• **Task item**: Each line from the opening of the listing below through the line that contains "310-120-19737-161546767 | 586.481493754 |" is to be output exactly as written.

--------------------------------------------------

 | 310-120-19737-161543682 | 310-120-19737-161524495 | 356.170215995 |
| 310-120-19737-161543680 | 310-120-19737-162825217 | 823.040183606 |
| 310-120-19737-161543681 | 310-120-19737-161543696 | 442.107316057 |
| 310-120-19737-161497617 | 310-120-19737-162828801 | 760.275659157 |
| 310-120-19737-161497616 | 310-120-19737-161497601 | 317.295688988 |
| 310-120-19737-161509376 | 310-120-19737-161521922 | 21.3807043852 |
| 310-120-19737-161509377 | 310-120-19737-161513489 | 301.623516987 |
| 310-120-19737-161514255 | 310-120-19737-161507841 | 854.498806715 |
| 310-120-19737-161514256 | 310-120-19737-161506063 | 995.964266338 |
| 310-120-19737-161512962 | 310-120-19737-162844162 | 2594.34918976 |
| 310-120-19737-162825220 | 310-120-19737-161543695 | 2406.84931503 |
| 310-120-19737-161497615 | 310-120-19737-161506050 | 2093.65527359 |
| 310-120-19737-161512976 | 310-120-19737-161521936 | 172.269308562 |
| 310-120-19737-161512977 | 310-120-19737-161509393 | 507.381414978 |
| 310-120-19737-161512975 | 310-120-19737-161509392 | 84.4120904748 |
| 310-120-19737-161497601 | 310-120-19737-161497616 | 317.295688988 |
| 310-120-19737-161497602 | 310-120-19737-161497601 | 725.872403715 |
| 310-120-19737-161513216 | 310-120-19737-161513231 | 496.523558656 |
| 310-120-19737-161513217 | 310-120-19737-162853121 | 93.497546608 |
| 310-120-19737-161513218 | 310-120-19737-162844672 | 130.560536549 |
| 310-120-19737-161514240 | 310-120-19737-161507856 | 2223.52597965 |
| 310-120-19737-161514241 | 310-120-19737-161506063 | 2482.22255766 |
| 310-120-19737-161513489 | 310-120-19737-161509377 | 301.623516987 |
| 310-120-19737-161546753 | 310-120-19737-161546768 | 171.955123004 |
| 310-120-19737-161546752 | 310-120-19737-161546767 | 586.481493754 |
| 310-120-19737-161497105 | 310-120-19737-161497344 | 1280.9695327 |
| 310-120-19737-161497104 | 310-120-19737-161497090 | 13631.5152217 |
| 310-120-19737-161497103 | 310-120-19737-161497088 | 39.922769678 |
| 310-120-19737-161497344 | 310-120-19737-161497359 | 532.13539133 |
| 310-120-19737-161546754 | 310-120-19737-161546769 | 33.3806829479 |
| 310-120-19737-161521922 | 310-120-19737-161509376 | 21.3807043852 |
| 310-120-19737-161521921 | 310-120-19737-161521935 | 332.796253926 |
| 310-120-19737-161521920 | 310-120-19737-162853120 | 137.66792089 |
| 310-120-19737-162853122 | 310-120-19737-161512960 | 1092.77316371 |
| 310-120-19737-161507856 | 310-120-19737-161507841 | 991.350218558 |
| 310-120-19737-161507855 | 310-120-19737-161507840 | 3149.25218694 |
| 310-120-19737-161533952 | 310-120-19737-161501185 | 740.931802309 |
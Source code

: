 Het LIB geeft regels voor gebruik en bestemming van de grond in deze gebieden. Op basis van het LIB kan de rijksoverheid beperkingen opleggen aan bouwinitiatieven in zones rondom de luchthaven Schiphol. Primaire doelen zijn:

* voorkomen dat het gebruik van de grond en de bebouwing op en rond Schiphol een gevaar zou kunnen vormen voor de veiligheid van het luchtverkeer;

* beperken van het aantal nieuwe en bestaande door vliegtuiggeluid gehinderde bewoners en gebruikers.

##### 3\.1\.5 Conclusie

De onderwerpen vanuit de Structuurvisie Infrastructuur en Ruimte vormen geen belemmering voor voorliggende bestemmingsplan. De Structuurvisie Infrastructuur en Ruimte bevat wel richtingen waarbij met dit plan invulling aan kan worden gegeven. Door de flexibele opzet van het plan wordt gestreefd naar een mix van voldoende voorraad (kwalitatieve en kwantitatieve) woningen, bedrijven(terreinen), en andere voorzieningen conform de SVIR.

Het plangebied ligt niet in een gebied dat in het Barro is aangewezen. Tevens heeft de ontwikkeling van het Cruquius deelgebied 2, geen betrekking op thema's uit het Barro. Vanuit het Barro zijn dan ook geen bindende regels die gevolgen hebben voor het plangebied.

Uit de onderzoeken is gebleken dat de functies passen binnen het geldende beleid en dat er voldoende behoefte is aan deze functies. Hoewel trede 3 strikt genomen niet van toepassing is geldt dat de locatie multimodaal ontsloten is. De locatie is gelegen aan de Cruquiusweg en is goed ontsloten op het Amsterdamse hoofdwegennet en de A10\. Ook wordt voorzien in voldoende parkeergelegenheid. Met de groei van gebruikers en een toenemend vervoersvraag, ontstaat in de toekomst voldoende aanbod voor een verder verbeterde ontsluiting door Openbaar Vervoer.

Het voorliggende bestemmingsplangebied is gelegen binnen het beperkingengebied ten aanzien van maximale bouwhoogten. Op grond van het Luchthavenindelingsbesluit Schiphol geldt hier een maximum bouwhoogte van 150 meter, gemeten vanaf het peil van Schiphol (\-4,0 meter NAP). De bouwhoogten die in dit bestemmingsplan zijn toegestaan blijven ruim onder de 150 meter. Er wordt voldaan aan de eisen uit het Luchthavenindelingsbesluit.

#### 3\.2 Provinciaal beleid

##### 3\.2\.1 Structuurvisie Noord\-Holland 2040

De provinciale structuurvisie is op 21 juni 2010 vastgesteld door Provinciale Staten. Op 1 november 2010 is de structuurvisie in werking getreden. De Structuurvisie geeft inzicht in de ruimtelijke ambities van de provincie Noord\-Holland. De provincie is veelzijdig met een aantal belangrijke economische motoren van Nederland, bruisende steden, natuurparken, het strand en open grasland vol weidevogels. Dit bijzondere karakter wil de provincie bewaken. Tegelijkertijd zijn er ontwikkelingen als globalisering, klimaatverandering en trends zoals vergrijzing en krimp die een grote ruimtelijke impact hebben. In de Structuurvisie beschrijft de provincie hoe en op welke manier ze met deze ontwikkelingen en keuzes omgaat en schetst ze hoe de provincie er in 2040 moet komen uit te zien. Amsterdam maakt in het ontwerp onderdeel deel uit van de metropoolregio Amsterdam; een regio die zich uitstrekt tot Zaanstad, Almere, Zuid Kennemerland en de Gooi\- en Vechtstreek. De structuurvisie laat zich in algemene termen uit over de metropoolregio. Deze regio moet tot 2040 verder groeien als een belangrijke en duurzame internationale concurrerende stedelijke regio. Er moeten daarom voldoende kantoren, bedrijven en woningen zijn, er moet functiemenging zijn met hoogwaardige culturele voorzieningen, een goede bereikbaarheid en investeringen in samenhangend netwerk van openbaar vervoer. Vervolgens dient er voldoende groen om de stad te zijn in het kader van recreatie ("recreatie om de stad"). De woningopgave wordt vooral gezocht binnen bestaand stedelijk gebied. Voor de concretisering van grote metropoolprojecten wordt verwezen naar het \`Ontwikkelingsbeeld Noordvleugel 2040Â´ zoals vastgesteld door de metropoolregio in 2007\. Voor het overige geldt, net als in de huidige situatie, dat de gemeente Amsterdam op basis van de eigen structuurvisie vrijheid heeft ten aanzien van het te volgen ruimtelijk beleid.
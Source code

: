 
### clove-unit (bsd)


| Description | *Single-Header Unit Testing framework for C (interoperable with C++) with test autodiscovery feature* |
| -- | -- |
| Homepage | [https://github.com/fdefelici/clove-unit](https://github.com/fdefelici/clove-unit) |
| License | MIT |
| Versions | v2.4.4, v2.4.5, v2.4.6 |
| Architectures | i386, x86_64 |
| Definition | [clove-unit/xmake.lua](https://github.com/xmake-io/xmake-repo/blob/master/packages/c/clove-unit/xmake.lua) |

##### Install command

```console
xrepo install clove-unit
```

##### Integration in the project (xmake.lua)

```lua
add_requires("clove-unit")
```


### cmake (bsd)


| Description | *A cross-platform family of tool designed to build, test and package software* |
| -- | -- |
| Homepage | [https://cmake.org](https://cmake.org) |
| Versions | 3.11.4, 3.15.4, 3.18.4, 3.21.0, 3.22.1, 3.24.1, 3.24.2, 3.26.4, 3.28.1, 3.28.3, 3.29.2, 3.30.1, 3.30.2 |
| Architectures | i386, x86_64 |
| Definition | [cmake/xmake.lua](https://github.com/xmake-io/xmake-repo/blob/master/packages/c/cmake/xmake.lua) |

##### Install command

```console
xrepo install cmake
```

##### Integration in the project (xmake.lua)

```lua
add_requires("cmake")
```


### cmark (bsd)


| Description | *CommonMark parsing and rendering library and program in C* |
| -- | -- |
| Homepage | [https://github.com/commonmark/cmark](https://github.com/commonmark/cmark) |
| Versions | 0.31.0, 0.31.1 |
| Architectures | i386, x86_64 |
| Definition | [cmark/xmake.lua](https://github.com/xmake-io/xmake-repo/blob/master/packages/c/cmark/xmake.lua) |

--------------------------------------------------

• **Solution for this task**:
 | 310-120-19737-161543682 | 310-120-19737-161524495 | 356.170215995 |
| 310-120-19737-161543680 | 310-120-19737-162825217 | 823.040183606 |
| 310-120-19737-161543681 | 310-120-19737-161543696 | 442.107316057 |
| 310-120-19737-161497617 | 310-120-19737-162828801 | 760.275659157 |
| 310-120-19737-161497616 | 310-120-19737-161497601 | 317.295688988 |
| 310-120-19737-161509376 | 310-120-19737-161521922 | 21.3807043852 |
| 310-120-19737-161509377 | 310-120-19737-161513489 | 301.623516987 |
| 310-120-19737-161514255 | 310-120-19737-161507841 | 854.498806715 |
| 310-120-19737-161514256 | 310-120-19737-161506063 | 995.964266338 |
| 310-120-19737-161512962 | 310-120-19737-162844162 | 2594.34918976 |
| 310-120-19737-162825220 | 310-120-19737-161543695 | 2406.84931503 |
| 310-120-19737-161497615 | 310-120-19737-161506050 | 2093.65527359 |
| 310-120-19737-161512976 | 310-120-19737-161521936 | 172.269308562 |
| 310-120-19737-161512977 | 310-120-19737-161509393 | 507.381414978 |
| 310-120-19737-161512975 | 310-120-19737-161509392 | 84.4120904748 |
| 310-120-19737-161497601 | 310-120-19737-161497616 | 317.295688988 |
| 310-120-19737-161497602 | 310-120-19737-161497601 | 725.872403715 |
| 310-120-19737-161513216 | 310-120-19737-161513231 | 496.523558656 |
| 310-120-19737-161513217 | 310-120-19737-162853121 | 93.497546608 |
| 310-120-19737-161513218 | 310-120-19737-162844672 | 130.560536549 |
| 310-120-19737-161514240 | 310-120-19737-161507856 | 2223.52597965 |
| 310-120-19737-161514241 | 310-120-19737-161506063 | 2482.22255766 |
| 310-120-19737-161513489 | 310-120-19737-161509377 | 301.623516987 |
| 310-120-19737-161546753 | 310-120-19737-161546768 | 171.955123004 |
| 310-120-19737-161546752 | 310-120-19737-161546767 | 586.481493754 |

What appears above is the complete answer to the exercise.